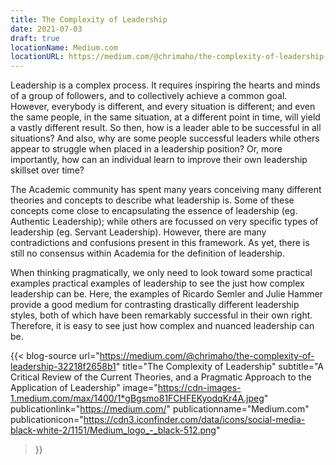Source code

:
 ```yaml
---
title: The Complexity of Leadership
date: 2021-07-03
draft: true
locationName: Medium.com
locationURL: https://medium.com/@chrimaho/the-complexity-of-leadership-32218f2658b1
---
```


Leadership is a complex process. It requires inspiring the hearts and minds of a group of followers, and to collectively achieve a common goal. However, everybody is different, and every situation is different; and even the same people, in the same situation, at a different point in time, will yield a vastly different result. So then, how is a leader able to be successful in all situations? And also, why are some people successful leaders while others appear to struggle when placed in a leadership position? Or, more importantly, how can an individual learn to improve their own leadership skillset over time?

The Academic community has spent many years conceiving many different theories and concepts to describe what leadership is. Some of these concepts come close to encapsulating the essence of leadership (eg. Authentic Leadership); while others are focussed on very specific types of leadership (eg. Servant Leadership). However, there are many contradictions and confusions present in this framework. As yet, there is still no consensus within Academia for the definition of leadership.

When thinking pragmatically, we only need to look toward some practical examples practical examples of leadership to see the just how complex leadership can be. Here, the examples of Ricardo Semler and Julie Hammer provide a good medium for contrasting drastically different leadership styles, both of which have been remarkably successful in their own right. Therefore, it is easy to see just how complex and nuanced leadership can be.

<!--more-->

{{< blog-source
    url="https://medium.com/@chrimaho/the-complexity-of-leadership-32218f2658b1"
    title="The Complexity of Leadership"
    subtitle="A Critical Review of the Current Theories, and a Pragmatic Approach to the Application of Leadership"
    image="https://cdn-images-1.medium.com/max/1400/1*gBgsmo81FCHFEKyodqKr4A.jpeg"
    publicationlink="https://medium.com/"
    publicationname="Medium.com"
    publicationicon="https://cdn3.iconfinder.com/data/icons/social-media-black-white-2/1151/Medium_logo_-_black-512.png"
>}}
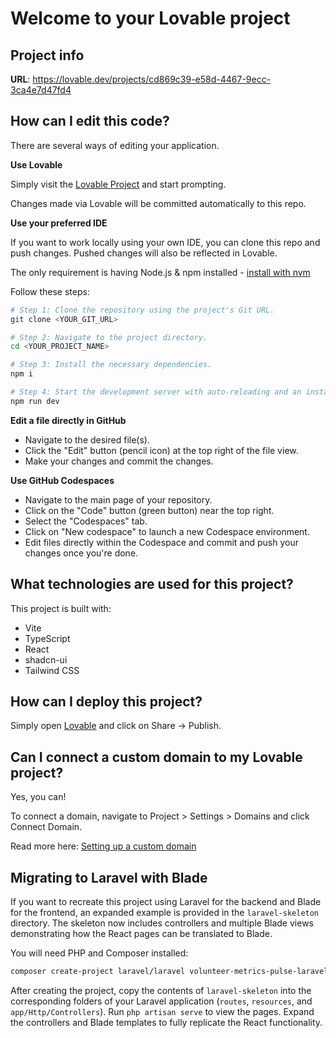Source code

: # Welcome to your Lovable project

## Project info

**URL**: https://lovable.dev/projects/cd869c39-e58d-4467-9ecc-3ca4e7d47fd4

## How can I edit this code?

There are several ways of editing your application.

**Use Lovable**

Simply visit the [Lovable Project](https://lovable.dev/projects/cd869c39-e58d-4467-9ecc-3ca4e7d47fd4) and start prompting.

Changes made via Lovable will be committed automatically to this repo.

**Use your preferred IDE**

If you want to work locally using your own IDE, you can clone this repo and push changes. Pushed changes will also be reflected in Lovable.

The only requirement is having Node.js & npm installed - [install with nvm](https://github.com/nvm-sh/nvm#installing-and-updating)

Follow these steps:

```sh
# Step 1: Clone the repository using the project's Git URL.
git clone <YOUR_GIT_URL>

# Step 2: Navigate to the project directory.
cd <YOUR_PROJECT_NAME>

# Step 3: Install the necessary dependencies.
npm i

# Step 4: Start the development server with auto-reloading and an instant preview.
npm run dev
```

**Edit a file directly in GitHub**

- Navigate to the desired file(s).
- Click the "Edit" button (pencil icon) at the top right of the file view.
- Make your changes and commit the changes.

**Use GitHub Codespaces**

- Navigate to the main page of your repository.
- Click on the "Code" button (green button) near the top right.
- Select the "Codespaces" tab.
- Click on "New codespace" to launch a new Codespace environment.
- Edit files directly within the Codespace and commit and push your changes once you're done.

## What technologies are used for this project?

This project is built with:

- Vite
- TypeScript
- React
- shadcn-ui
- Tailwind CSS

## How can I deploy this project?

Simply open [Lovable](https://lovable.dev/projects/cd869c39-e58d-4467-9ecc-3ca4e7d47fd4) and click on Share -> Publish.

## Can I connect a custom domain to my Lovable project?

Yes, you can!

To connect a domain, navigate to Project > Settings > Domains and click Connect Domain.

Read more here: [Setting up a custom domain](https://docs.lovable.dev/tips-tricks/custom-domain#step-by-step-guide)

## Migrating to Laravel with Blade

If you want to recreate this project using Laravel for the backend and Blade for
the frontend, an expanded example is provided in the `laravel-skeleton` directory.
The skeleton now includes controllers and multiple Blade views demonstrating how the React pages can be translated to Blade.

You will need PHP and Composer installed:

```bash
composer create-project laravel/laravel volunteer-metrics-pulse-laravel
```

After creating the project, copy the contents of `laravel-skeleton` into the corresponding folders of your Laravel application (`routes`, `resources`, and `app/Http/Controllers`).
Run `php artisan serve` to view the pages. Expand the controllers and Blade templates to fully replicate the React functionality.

-- What you are asked to do --
Output the records above verbatim. Pictures stay out.

-- Expected output --
Source code

:
 ```yaml
---
title: The Complexity of Leadership
date: 2021-07-03
draft: true
locationName: Medium.com
locationURL: https://medium.com/@chrimaho/the-complexity-of-leadership-32218f2658b1
---
```


Leadership is a complex process. It requires inspiring the hearts and minds of a group of followers, and to collectively achieve a common goal. However, everybody is different, and every situation is different; and even the same people, in the same situation, at a different point in time, will yield a vastly different result. So then, how is a leader able to be successful in all situations? And also, why are some people successful leaders while others appear to struggle when placed in a leadership position? Or, more importantly, how can an individual learn to improve their own leadership skillset over time?

The Academic community has spent many years conceiving many different theories and concepts to describe what leadership is. Some of these concepts come close to encapsulating the essence of leadership (eg. Authentic Leadership); while others are focussed on very specific types of leadership (eg. Servant Leadership). However, there are many contradictions and confusions present in this framework. As yet, there is still no consensus within Academia for the definition of leadership.

When thinking pragmatically, we only need to look toward some practical examples practical examples of leadership to see the just how complex leadership can be. Here, the examples of Ricardo Semler and Julie Hammer provide a good medium for contrasting drastically different leadership styles, both of which have been remarkably successful in their own right. Therefore, it is easy to see just how complex and nuanced leadership can be.

<!--more-->

{{< blog-source
    url="https://medium.com/@chrimaho/the-complexity-of-leadership-32218f2658b1"
    title="The Complexity of Leadership"
    subtitle="A Critical Review of the Current Theories, and a Pragmatic Approach to the Application of Leadership"
    image="https://cdn-images-1.medium.com/max/1400/1*gBgsmo81FCHFEKyodqKr4A.jpeg"
    publicationlink="https://medium.com/"
    publicationname="Medium.com"
    publicationicon="https://cdn3.iconfinder.com/data/icons/social-media-black-white-2/1151/Medium_logo_-_black-512.png"
>}}
Source code

: # Welcome to your Lovable project

## Project info

**URL**: https://lovable.dev/projects/cd869c39-e58d-4467-9ecc-3ca4e7d47fd4

## How can I edit this code?

There are several ways of editing your application.

**Use Lovable**

Simply visit the [Lovable Project](https://lovable.dev/projects/cd869c39-e58d-4467-9ecc-3ca4e7d47fd4) and start prompting.

Changes made via Lovable will be committed automatically to this repo.

**Use your preferred IDE**

If you want to work locally using your own IDE, you can clone this repo and push changes. Pushed changes will also be reflected in Lovable.

The only requirement is having Node.js & npm installed - [install with nvm](https://github.com/nvm-sh/nvm#installing-and-updating)

Follow these steps:

```sh
# Step 1: Clone the repository using the project's Git URL.
git clone <YOUR_GIT_URL>

# Step 2: Navigate to the project directory.
cd <YOUR_PROJECT_NAME>

# Step 3: Install the necessary dependencies.
npm i

# Step 4: Start the development server with auto-reloading and an instant preview.
npm run dev
```

**Edit a file directly in GitHub**

- Navigate to the desired file(s).
- Click the "Edit" button (pencil icon) at the top right of the file view.
- Make your changes and commit the changes.

**Use GitHub Codespaces**

- Navigate to the main page of your repository.
- Click on the "Code" button (green button) near the top right.
- Select the "Codespaces" tab.
- Click on "New codespace" to launch a new Codespace environment.
- Edit files directly within the Codespace and commit and push your changes once you're done.

## What technologies are used for this project?

This project is built with:

- Vite
- TypeScript
- React
- shadcn-ui
- Tailwind CSS

## How can I deploy this project?

Simply open [Lovable](https://lovable.dev/projects/cd869c39-e58d-4467-9ecc-3ca4e7d47fd4) and click on Share -> Publish.

## Can I connect a custom domain to my Lovable project?

Yes, you can!

To connect a domain, navigate to Project > Settings > Domains and click Connect Domain.

Read more here: [Setting up a custom domain](https://docs.lovable.dev/tips-tricks/custom-domain#step-by-step-guide)

## Migrating to Laravel with Blade

If you want to recreate this project using Laravel for the backend and Blade for
the frontend, an expanded example is provided in the `laravel-skeleton` directory.
The skeleton now includes controllers and multiple Blade views demonstrating how the React pages can be translated to Blade.

You will need PHP and Composer installed:

```bash
composer create-project laravel/laravel volunteer-metrics-pulse-laravel
```

After creating the project, copy the contents of `laravel-skeleton` into the corresponding folders of your Laravel application (`routes`, `resources`, and `app/Http/Controllers`).
Run `php artisan serve` to view the pages. Expand the controllers and Blade templates to fully replicate the React functionality.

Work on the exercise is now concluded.